■ Data to use:
BEGIN

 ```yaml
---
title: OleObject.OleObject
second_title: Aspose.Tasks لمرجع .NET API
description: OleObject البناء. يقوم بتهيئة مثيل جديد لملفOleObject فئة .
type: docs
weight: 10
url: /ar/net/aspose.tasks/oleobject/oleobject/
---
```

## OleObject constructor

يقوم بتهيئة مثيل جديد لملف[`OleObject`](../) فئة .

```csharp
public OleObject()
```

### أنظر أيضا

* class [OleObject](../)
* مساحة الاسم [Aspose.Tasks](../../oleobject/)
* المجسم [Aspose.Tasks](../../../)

END

■ The task:
The whole of the material above should be written out again, exactly.

■ Answer box:
 ```yaml
---
title: OleObject.OleObject
second_title: Aspose.Tasks لمرجع .NET API
description: OleObject البناء. يقوم بتهيئة مثيل جديد لملفOleObject فئة .
type: docs
weight: 10
url: /ar/net/aspose.tasks/oleobject/oleobject/
---
```

## OleObject constructor

يقوم بتهيئة مثيل جديد لملف[`OleObject`](../) فئة .

```csharp
public OleObject()
```

### أنظر أيضا

* class [OleObject](../)
* مساحة الاسم [Aspose.Tasks](../../oleobject/)
* المجسم [Aspose.Tasks](../../../)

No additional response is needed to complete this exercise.